[Dataset entries]
§

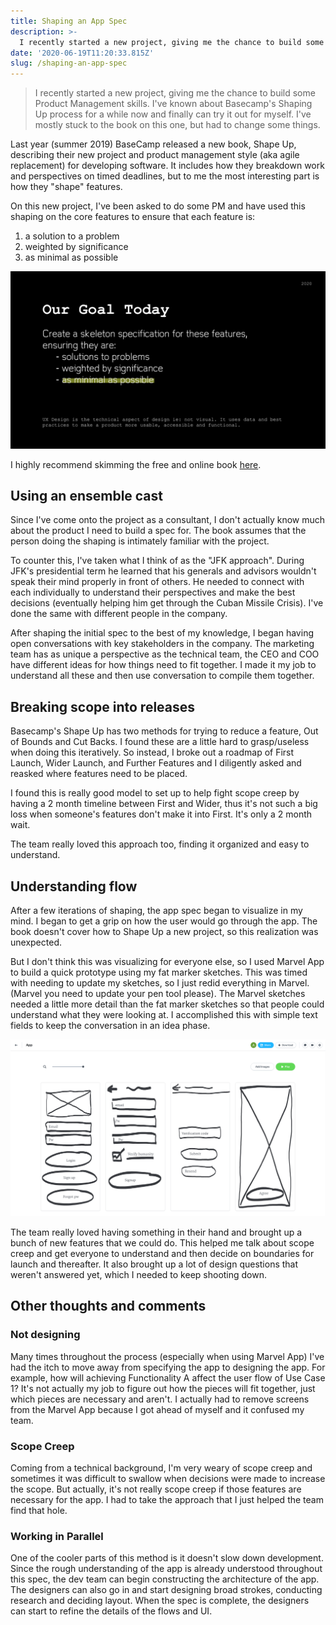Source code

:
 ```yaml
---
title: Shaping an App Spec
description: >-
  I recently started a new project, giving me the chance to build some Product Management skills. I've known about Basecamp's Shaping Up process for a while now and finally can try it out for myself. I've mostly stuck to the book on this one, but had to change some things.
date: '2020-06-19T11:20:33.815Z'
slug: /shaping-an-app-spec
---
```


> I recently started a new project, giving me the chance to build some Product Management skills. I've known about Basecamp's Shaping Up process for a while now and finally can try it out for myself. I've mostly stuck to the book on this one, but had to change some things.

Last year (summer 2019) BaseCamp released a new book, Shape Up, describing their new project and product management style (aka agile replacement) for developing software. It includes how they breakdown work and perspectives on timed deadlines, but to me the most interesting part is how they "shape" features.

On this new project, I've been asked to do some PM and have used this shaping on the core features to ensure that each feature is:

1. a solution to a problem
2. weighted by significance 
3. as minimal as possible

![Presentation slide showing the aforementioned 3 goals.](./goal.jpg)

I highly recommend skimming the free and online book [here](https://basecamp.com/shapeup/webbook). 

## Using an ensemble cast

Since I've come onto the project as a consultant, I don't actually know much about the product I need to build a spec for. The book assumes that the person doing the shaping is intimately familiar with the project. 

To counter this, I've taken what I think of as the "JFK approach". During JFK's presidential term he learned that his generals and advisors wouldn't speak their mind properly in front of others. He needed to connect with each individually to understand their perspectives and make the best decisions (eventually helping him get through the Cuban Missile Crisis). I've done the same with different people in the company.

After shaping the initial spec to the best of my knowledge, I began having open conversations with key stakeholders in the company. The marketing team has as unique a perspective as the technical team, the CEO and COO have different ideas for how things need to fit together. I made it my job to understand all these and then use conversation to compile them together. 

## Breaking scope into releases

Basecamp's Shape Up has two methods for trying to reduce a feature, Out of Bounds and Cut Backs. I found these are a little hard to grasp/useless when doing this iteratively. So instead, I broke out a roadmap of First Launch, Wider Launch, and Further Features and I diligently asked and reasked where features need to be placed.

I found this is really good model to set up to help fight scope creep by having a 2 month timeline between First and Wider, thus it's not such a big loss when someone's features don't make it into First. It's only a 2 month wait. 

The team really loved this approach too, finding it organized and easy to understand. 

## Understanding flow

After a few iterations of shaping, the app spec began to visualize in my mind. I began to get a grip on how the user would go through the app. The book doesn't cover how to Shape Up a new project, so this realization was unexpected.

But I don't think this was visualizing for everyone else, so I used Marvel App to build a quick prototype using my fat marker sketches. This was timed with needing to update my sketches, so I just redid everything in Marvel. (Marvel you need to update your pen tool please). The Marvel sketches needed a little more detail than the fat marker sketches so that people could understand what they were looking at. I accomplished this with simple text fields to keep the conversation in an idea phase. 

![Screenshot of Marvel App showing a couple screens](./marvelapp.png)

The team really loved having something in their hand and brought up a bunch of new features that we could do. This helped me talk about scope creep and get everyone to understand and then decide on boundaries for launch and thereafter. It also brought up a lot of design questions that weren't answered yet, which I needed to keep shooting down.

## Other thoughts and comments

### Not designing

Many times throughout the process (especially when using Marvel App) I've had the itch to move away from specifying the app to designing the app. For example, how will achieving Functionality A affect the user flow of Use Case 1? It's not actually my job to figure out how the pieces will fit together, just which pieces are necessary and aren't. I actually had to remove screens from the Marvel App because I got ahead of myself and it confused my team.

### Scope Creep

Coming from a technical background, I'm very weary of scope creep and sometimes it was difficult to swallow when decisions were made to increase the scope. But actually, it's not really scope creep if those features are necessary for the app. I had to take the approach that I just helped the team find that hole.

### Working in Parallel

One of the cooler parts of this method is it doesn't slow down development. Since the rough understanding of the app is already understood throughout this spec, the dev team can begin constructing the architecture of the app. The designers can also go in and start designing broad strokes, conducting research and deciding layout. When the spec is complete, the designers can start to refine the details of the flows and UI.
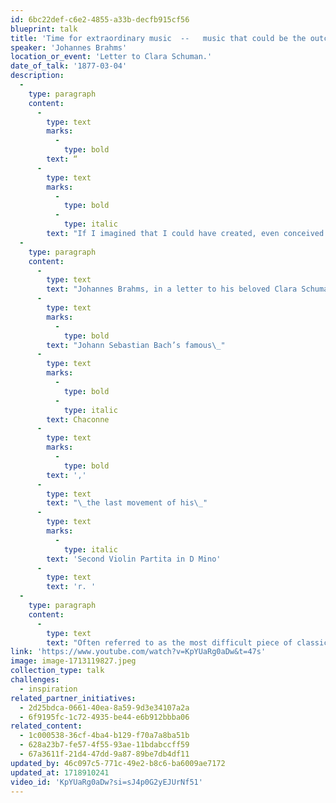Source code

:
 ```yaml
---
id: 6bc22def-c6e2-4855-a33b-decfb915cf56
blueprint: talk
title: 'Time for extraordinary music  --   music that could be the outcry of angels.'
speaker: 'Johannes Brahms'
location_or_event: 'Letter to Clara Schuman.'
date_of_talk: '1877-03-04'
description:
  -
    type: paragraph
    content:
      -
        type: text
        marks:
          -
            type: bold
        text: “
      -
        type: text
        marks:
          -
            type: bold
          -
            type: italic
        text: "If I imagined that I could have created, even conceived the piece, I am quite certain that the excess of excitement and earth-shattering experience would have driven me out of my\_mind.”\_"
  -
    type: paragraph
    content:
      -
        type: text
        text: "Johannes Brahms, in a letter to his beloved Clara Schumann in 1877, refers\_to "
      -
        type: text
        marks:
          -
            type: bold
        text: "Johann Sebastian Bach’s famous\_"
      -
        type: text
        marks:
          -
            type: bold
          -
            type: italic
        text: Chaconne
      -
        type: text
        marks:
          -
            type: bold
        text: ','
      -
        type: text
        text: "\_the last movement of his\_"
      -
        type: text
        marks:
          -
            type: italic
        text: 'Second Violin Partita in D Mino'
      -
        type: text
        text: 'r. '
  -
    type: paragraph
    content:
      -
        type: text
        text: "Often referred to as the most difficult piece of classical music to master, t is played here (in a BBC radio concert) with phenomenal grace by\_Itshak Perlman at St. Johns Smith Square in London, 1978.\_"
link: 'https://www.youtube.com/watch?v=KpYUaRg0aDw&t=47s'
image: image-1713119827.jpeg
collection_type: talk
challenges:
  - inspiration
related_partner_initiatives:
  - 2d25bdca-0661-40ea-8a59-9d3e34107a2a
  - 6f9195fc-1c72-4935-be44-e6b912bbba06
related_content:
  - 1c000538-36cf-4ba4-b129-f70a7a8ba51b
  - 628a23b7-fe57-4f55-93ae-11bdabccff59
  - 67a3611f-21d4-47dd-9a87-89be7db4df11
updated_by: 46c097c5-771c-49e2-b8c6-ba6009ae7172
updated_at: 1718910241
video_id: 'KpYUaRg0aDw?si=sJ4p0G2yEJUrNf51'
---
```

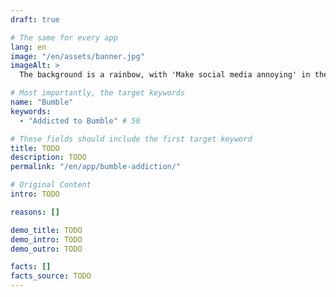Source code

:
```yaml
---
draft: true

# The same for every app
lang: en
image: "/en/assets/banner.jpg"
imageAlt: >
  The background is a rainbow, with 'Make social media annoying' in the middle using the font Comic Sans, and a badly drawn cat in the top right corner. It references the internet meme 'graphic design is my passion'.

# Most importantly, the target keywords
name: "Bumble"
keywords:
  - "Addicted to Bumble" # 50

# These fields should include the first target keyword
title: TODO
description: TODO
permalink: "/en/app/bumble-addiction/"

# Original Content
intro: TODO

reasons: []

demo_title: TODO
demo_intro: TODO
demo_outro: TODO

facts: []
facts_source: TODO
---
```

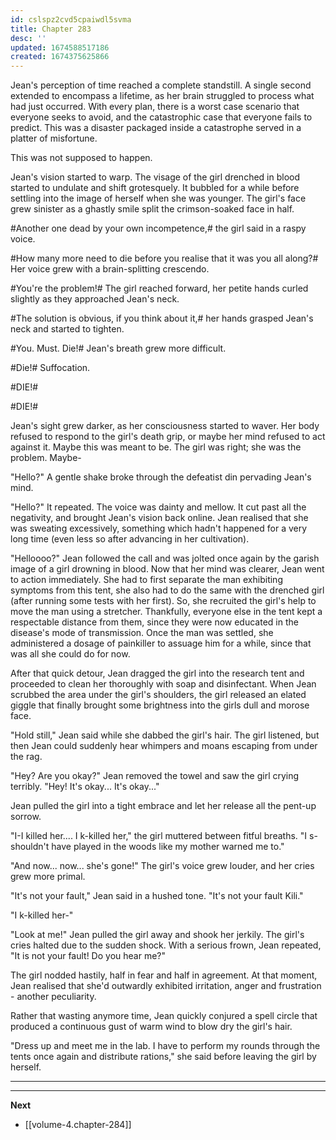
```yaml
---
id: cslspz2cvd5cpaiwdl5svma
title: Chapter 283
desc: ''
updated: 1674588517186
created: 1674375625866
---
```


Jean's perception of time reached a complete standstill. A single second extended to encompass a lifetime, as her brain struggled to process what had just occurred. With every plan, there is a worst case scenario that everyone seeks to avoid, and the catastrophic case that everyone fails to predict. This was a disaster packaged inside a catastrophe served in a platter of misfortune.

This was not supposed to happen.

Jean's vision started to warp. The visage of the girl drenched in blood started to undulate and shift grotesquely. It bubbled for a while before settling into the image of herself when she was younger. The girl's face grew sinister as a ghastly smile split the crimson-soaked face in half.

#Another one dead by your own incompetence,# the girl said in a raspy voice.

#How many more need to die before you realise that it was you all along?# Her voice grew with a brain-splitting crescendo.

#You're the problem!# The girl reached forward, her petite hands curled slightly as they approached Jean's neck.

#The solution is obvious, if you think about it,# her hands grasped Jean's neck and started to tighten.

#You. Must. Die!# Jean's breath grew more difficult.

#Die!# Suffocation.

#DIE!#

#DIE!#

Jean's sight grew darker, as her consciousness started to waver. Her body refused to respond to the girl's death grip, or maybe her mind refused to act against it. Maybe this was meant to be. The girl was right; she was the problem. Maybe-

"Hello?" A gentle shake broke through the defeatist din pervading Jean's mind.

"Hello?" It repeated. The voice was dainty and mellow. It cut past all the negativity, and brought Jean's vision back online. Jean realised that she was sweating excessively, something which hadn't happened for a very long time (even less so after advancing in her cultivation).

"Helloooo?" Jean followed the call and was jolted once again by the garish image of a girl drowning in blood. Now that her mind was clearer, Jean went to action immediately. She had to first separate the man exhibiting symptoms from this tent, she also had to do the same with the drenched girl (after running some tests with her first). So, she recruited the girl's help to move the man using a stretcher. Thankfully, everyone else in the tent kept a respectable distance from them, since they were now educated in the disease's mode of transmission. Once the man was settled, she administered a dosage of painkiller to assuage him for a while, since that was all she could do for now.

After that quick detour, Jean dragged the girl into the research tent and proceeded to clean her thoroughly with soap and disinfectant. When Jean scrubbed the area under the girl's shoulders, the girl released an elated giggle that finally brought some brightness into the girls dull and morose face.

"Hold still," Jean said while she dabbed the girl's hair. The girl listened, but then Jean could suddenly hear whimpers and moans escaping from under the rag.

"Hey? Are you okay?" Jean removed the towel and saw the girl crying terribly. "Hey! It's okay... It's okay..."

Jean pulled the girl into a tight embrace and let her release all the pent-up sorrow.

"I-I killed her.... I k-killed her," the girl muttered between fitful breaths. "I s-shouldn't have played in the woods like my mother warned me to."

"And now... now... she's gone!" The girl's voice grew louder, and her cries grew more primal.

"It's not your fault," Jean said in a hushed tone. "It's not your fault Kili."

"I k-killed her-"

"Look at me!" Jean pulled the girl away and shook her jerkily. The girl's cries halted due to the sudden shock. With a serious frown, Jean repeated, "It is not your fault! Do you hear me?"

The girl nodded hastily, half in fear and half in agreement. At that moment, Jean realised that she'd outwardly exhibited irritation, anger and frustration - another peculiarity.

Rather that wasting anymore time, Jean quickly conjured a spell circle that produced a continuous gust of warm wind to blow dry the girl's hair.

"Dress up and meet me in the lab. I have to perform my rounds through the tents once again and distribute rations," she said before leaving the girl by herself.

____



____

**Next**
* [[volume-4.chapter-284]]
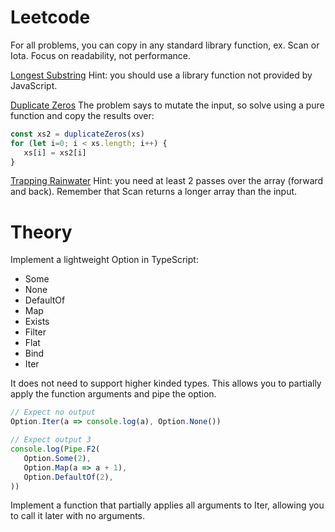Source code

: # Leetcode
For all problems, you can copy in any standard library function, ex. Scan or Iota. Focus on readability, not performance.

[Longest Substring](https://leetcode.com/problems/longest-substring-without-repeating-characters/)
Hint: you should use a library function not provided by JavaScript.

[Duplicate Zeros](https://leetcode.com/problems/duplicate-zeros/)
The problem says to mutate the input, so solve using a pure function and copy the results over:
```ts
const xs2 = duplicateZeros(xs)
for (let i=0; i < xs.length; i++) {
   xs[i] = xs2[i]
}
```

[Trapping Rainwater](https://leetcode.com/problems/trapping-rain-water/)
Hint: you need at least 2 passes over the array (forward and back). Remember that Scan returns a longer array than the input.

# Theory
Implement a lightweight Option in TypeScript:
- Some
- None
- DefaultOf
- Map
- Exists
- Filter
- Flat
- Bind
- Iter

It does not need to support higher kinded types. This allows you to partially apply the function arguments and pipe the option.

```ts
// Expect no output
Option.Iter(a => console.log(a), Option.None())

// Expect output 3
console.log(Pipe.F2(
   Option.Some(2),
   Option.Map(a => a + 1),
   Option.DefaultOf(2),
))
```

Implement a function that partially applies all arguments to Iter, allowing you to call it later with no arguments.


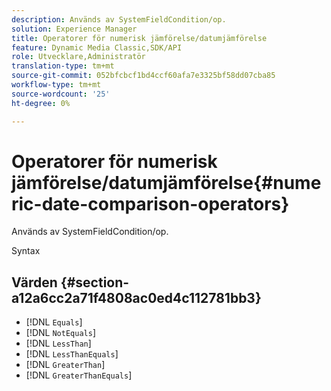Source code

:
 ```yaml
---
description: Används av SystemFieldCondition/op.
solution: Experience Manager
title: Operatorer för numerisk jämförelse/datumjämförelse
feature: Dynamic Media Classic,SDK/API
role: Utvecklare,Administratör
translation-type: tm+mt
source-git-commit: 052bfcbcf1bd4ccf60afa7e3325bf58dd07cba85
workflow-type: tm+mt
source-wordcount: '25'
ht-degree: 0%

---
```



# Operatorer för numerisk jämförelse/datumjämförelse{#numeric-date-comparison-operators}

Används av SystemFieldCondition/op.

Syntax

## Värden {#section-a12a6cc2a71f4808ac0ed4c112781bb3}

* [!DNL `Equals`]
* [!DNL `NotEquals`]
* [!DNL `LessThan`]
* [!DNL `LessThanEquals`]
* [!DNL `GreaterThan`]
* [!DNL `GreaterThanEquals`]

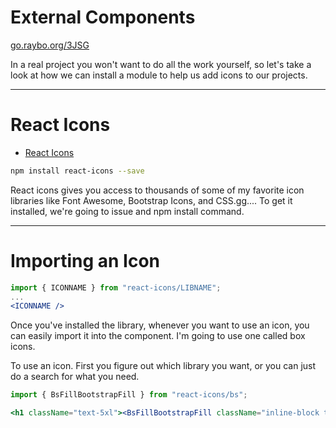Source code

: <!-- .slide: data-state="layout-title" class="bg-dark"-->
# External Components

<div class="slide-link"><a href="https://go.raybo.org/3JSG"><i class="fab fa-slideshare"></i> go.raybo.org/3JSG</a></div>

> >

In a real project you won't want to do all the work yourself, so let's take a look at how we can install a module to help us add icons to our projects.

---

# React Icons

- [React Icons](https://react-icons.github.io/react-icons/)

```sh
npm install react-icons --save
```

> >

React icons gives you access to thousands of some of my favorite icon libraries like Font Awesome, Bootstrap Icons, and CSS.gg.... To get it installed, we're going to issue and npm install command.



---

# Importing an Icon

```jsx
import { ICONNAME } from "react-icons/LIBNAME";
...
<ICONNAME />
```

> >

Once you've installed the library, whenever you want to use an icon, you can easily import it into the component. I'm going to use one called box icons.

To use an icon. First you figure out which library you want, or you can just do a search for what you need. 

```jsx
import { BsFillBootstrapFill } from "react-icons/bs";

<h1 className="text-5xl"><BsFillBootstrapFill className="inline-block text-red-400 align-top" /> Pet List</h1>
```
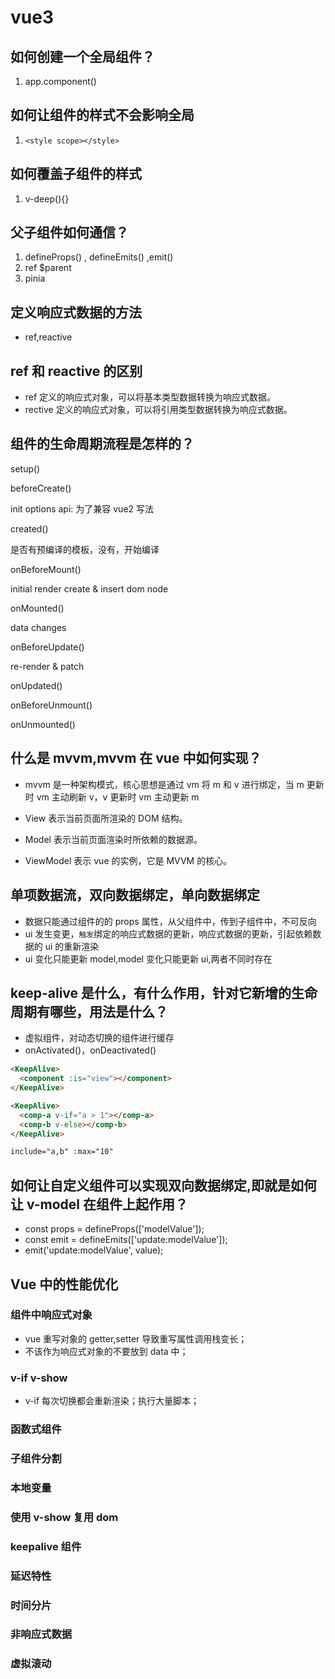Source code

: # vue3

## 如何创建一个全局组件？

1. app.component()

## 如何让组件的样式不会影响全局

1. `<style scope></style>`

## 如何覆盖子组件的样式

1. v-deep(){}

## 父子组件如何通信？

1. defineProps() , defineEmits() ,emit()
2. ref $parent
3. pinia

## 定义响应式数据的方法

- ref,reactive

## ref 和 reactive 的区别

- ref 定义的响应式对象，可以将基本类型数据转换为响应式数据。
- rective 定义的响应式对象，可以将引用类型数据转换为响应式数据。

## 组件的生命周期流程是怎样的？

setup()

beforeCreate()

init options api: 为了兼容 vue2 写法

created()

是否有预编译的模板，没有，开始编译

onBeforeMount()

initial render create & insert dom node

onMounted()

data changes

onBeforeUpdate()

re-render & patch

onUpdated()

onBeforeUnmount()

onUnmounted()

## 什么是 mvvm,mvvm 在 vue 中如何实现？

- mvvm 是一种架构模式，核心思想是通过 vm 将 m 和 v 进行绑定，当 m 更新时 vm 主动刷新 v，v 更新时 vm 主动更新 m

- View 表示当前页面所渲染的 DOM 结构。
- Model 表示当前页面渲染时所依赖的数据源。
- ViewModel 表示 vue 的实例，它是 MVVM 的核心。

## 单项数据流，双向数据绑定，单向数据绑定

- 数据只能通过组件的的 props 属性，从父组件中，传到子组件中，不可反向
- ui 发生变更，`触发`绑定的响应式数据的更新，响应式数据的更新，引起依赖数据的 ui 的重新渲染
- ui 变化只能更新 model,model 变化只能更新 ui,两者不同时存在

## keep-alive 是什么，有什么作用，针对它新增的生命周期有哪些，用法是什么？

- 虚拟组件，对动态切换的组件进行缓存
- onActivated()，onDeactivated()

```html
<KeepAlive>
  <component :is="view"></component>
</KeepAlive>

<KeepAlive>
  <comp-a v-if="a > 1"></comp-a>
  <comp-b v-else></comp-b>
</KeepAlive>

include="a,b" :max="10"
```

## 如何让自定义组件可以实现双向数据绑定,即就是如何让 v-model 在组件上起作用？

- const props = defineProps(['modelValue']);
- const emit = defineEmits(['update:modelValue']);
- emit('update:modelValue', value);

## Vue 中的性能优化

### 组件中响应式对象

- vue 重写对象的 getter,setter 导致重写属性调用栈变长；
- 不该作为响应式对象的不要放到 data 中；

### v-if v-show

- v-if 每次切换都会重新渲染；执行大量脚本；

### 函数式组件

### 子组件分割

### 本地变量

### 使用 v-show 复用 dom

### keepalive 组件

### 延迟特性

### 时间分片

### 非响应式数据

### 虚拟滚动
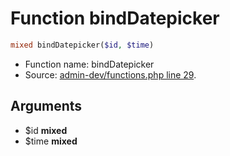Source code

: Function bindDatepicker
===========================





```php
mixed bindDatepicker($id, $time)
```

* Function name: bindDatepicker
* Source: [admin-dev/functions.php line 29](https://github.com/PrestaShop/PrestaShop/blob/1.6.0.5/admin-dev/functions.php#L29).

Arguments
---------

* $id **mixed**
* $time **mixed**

§

• What is required
What lines in the records contain the word "style"? Return each one.

• Answer
Last year (summer 2019) BaseCamp released a new book, Shape Up, describing their new project and product management style (aka agile replacement) for developing software. It includes how they breakdown work and perspectives on timed deadlines, but to me the most interesting part is how they "shape" features.
1. `<style scope></style>`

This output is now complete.